Since Celtic ended Rangers 10 in a row charge in 1998. The league has continued to swap hands. Leading to four last day deciders between 2003 and 2009. Including the famous helicopter Sunday, in 2005.

Celtic enjoyed a two-point cushion as they traveled to Motherwell while Rangers, who had a better goal difference, headed to face Hibernian, more in hope than expectation.

Chris Sutton (@chris_sutton73) would fire Celtic in front against Motherwell, while Nacho Novo's (@nnovo1010) goal for Rangers looked as if it would count for nothing. However, in the most dramatic of endings, Motherwell striker Scott McDonald (@ScottyMcD83) equalized with just 2 minutes remaining to send the helicopter towards Rangers.

Leading to the famous line by radio commentator “The Helicopter is changing direction….” McDonald would go on to scored again in stoppage time to seal an unlikely home win.


In 2011, Rangers owner David Murray agreed to sell his controlling interest in the club to Craig White for £1. Murray later saying that he had sold to Whyte because he had pledged to pay off the bank debt, settle the 'wee tax case' and invest money in the playing squad and stadium.

Whyte however had borrowed £26.7 million ($33.6 million) against future season ticket sales from ticket company Ticketus.
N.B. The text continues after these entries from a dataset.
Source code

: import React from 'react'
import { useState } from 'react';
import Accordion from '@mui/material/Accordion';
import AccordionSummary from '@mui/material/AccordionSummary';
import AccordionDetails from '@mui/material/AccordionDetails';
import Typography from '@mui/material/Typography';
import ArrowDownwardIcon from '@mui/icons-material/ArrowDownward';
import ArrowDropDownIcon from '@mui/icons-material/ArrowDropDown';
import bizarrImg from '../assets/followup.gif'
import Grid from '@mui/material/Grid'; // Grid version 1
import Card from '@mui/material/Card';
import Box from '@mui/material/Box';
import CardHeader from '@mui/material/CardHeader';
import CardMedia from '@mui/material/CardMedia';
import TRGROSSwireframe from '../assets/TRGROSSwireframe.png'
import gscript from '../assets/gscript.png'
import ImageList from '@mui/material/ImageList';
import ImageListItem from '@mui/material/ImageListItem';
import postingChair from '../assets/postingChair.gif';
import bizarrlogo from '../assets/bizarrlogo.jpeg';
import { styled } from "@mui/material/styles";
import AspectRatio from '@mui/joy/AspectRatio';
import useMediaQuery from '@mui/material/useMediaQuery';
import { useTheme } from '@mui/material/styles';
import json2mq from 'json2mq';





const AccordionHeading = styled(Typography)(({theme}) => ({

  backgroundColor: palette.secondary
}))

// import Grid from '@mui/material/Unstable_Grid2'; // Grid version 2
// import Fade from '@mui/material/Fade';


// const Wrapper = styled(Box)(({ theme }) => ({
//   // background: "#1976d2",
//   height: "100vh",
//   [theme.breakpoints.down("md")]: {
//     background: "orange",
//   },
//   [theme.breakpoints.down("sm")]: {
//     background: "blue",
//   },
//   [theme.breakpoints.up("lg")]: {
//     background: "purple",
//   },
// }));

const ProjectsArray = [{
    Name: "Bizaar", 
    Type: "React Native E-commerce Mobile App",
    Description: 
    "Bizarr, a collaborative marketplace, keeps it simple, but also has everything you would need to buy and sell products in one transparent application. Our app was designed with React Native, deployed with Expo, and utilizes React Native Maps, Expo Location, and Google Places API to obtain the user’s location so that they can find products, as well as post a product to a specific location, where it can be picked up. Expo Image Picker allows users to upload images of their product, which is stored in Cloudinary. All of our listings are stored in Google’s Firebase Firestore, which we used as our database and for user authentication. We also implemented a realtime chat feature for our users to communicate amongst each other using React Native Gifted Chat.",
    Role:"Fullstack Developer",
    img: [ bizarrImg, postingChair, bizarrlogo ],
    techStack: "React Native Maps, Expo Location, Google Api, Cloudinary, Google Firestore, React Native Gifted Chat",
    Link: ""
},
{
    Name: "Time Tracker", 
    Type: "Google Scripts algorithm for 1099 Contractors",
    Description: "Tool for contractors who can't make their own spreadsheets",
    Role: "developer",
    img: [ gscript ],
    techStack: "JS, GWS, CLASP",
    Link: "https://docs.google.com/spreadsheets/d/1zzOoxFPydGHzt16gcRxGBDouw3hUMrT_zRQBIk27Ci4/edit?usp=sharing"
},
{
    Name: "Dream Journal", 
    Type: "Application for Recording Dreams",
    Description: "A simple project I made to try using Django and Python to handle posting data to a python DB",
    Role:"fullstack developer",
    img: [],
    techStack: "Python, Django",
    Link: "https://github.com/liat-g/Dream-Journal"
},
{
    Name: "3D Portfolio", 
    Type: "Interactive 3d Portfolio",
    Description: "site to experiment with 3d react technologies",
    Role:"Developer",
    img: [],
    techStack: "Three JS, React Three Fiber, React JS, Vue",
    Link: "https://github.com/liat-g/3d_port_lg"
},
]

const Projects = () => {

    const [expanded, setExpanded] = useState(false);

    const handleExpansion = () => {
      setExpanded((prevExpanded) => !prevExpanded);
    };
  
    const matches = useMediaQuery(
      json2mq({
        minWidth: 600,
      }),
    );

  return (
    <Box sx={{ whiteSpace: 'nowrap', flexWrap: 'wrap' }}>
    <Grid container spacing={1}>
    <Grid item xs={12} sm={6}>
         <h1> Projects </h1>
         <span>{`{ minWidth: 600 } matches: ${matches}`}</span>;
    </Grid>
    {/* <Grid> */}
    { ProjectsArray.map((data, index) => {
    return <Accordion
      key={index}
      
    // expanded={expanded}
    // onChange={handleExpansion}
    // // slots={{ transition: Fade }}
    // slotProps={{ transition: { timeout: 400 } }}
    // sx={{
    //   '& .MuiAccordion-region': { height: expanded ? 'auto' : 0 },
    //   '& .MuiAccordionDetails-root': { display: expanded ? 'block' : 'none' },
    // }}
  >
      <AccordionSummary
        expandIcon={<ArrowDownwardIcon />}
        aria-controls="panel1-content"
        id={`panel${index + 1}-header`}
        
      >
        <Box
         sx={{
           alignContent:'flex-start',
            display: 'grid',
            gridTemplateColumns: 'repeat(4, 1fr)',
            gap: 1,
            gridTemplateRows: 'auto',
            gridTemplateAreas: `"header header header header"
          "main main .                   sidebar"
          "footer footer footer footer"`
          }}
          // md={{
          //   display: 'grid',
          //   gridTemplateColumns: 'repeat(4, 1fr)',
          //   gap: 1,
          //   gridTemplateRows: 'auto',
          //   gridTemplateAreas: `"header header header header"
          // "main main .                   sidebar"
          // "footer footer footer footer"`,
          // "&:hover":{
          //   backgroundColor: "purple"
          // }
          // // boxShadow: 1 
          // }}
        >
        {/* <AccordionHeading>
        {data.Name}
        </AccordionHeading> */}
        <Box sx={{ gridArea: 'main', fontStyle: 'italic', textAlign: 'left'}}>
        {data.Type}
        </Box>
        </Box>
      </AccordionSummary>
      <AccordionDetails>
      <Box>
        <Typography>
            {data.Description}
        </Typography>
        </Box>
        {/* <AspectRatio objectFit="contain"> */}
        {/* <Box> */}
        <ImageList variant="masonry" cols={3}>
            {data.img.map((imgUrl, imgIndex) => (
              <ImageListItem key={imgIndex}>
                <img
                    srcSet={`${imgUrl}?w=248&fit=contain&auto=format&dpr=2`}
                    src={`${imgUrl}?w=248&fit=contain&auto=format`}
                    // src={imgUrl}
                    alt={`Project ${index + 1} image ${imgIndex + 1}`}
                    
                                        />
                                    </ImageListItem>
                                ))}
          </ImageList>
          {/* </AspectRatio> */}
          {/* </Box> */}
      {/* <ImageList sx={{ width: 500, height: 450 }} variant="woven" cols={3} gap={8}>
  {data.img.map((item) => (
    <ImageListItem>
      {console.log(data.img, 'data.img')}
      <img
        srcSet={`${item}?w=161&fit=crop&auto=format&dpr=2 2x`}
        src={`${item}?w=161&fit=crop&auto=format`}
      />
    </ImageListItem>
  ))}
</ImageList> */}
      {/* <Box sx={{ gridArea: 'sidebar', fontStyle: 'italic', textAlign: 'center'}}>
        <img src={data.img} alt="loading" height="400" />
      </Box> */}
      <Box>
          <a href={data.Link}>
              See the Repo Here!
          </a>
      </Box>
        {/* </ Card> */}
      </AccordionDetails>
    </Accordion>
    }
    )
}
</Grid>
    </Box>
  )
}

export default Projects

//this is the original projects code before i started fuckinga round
An agreement that was reached before the sale of the club had been completed. It was also found that Whyte had failed to disclose that he had been previously banned as a company director.

Whyte would then fail to pay the pay-as-you-earn tax deducted from his employees to HMRC. While also failing to pay the debt he previously promised to pay.

Whyte then leads Rangers to file for administration, on February 13th, 2012. Forcing Rangers to be relegated to the foot of the Scottish Football Pyramid.

While Rangers were busy in the lower leagues, Celtic continued to dominate Scottish soccer. Winning 7 titles in a row.

While there have defiantly been some horrible things done in the name of the Old Firm rivalry. The fixture defiantly makes Glasgow life richer and exemplifies how important the city is, and has been, to the world's game.